A C implementation of a trie map that can hold (patterns over) ordered trees in its keys. Proof-of-concept for high-speed routing data structures for Syndicate.

historical proof-of-concept

Go to file

Tony Garnock-Jones d0019134e5 Correct typo (?) in comment		2017-06-14 10:36:21 +01:00
Makefile	Toy routing speed measurement	2015-07-19 11:48:14 -04:00
README.md	Initial commit	2015-06-29 20:39:49 -04:00
TODO.md	Subtraction; relabelling; pretty output	2015-07-13 19:57:06 -04:00
critbit.c	Remove uses of GCC nested function extension	2015-07-24 13:20:26 -04:00
critbit.h	combine, union. WIP because reference-counting is broken	2015-07-12 17:46:08 -04:00
fasthash.c	Initial commit	2015-06-29 20:39:49 -04:00
fasthash.h	Initial commit	2015-06-29 20:39:49 -04:00
main.c	RDTSC	2015-08-03 11:14:35 -04:00
route.c	Remove uses of GCC nested function extension	2015-07-24 13:20:26 -04:00
route.h	union_set + example; step, no example yet	2015-07-15 18:02:55 -04:00
routingspeed.rkt	Adapt routingspeed.rkt to Syndicate	2017-05-14 16:04:59 -04:00
treetrie.c	Even more pretty	2015-07-13 20:04:42 -04:00
treetrie.h	Correct typo (?) in comment	2017-06-14 10:36:21 +01:00

README.md

TreeTrie

An implementation of a trie map that can hold (patterns over) ordered trees in its keys.

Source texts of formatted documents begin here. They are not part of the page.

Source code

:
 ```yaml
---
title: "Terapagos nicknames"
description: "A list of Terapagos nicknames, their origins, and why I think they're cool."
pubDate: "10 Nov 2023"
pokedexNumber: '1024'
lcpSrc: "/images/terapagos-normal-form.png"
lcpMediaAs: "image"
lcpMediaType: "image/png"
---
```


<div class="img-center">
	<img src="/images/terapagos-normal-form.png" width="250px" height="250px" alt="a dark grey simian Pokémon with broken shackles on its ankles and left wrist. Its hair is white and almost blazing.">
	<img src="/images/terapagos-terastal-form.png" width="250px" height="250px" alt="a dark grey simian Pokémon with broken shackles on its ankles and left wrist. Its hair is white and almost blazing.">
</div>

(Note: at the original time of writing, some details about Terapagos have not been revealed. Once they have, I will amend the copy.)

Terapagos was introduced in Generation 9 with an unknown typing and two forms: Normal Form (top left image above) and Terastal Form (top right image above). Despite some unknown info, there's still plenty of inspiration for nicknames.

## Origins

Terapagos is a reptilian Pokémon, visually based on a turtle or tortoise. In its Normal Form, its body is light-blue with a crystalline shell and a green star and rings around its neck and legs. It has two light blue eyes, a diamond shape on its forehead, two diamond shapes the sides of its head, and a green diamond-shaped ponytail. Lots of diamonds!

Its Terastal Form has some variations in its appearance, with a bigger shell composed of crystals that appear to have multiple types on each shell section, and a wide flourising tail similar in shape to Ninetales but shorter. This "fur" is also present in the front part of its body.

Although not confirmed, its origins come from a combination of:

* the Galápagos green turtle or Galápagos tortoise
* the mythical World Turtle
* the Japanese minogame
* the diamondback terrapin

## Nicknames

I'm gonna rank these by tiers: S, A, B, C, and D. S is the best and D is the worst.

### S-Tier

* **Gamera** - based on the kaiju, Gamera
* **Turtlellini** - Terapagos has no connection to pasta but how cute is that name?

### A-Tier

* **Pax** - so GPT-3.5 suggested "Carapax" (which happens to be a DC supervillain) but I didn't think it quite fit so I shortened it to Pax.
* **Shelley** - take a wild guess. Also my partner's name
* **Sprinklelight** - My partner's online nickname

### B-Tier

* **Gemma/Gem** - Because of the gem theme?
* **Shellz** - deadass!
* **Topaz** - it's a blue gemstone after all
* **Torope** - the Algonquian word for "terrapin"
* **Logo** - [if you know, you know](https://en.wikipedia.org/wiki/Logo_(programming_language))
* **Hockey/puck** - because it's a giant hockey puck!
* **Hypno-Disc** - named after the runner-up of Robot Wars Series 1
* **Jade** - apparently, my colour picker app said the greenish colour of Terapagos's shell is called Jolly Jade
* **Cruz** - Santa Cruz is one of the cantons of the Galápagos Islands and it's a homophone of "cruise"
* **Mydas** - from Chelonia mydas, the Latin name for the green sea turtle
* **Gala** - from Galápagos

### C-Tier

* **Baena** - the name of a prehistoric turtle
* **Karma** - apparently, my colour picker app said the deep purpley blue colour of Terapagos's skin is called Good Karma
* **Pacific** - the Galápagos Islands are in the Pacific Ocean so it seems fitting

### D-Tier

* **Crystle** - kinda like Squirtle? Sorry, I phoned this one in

Uses djb's "critbit" structure for each branch node.

There are two types to represent:

Trie = Ok
     | Tl Trie
	 | Br Trie Branch

The first Trie argument to Br is the wildcard case.

Branch = Mt
       | Lf Trie Atom
	   | Nd Int Branch Branch

The Branch type is the "critbit" type, extended with a value slot to make it into a map. We put the Atom last in a Lf, because we might want to use 32-bit pointers internal to our structures, but the hosted atoms might need 64-bit pointers.

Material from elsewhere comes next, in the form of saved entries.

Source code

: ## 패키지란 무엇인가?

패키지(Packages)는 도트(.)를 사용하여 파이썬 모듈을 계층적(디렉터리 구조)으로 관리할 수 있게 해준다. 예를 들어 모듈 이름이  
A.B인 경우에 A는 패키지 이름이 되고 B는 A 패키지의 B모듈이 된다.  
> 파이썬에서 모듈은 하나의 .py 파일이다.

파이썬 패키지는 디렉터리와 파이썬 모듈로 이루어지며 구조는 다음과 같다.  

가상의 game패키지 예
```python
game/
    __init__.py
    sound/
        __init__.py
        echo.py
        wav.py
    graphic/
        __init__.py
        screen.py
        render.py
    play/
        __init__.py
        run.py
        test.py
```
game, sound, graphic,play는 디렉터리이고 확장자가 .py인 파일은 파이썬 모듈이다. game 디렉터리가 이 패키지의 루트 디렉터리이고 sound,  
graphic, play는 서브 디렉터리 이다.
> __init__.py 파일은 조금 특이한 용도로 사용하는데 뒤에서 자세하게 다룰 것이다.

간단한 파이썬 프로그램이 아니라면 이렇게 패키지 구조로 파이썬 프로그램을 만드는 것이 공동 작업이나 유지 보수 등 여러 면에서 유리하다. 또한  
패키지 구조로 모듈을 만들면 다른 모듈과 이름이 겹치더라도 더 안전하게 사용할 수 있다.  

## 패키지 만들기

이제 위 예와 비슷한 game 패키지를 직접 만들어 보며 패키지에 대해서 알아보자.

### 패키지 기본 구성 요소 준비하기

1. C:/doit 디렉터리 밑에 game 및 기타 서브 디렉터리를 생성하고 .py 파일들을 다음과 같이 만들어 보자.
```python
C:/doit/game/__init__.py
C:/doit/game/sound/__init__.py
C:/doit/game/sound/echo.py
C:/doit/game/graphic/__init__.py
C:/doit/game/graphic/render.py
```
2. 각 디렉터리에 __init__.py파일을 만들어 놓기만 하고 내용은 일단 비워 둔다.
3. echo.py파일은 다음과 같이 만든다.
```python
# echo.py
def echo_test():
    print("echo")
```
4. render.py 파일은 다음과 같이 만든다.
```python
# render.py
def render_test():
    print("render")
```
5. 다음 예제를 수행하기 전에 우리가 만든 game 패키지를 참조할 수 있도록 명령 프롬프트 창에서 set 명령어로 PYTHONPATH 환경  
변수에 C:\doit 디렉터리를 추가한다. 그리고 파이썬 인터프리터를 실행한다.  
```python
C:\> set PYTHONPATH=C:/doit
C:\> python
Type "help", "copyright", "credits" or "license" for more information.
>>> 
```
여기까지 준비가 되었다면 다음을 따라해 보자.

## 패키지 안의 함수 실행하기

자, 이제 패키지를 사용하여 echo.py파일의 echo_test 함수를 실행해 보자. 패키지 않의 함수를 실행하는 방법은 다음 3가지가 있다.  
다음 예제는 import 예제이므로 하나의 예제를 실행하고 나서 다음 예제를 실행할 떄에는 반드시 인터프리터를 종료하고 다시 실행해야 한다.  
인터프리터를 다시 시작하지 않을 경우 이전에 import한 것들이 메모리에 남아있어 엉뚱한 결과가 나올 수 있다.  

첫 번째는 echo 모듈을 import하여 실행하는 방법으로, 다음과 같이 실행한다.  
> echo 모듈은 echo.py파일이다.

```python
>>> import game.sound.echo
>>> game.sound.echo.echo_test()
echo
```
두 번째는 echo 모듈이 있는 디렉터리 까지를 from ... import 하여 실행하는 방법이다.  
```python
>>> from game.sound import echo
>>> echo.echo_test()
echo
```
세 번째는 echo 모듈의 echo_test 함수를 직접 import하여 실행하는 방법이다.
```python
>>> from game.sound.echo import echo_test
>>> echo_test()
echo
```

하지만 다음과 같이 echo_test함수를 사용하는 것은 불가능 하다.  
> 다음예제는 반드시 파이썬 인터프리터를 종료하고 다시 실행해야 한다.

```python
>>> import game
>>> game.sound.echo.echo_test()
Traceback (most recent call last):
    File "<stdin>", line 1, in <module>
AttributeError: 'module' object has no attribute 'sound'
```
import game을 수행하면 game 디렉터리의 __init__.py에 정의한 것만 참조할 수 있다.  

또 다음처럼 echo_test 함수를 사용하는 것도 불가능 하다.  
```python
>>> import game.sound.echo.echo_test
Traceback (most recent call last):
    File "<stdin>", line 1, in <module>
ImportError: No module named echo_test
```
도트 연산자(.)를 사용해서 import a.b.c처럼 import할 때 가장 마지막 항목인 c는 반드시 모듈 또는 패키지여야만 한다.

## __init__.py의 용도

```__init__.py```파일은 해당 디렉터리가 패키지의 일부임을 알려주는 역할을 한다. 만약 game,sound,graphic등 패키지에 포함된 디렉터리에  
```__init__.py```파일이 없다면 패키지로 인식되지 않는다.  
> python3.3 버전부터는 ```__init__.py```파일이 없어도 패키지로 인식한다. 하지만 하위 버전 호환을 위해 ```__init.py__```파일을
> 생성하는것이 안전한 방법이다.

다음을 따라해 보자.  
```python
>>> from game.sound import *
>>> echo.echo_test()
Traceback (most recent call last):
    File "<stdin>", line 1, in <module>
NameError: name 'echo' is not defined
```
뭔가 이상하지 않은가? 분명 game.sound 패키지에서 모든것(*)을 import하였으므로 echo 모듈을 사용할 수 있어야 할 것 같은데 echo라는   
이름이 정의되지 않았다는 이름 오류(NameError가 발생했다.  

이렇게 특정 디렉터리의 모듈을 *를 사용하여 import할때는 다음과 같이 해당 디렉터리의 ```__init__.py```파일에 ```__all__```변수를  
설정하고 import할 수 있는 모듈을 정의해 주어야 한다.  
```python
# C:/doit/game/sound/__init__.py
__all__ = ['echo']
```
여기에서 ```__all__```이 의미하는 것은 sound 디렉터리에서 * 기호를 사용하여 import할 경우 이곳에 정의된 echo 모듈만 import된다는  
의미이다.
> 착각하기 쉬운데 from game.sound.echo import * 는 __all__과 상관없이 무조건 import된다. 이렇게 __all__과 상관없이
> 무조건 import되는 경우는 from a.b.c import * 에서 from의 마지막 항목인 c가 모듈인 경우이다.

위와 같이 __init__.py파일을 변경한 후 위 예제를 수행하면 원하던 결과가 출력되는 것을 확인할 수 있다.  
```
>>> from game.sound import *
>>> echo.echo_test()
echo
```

The empty Trie, which we'll write empty is a cyclic structure (!):

empty = Br empty Mt

It's the only such structure, so we might want to actually represent it as a distinct constant instead.

Because Ok and Mt are nullary constants, we can represent them with special bit-patterns. Let's choose NULL for this. They don't need to be distinct, since they inhabit different types.

This leaves us with four cases to represent, two in each type. While we could represent these using a single bit, we will instead use two bits, for debuggability.

 33222222222211111111110000000000
 10987654321098765432109876543210
|--------------------------------|

|--------------------------------|
|         Trie pointer         00|   Br case
|--------------------------------|
|        Branch pointer        00|
|--------------------------------|

|--------------------------------|
|         Trie pointer         01|   Tl case
|--------------------------------|

|--------------------------------|
|         Trie pointer         10|   Lf case
|--------------------------------|
|         Atom pointer           |
|     (may be 64 bits long)      |
|--------------------------------|

|--------------------------------|
|              Int             11|   Nd case
|--------------------------------|
|        Branch pointer        00|
|--------------------------------|
|        Branch pointer        00|
|--------------------------------|

We use a weak hash table to index all our objects, because we need to hash-cons them.

Perhaps it could be a Robin-Hood hashtable with backward shift deletion, http://codecapsule.com/2013/11/17/robin-hood-hashing-backward-shift-deletion/.

Hmm. For critbit to work, we need to be able to examine the bitpatterns of atoms. However, if those bitpatterns represent pointers to Racket-level objects, and Racket uses a moving collector, then not only will our atom pointers become out of date after a GC, even if we could update them we'd have to reindex each critbit tree.

So we probably want Atom to instead be some index into a different table. (Another level of indirection!) While any (referenced) Trie holds an indirect reference to a given Atom, the underlying Racket object should be preserved across collections. We will need to find the Atom for a given Racket object (based on equal? rather than eq?), and the Racket object for a given Atom (an easy table lookup). We'll want to not hold an Atom's Racket object longer than necessary.

It might be better to have the tag bits in each pointer to an object, rather than in the object header: the tag bits would then identify which of four separate heaps (each with its own object size) is being referred to.

Our data structures are never cyclic.

Supporting direct atoms is probably a sensible thing to do, so that e.g. fixnums map to Atom without having to take up space in the table. In fact, the host language should probably allocate and manage the Atom-to-host-object table itself! That way, our code can be completely ignorant of that kind of detail.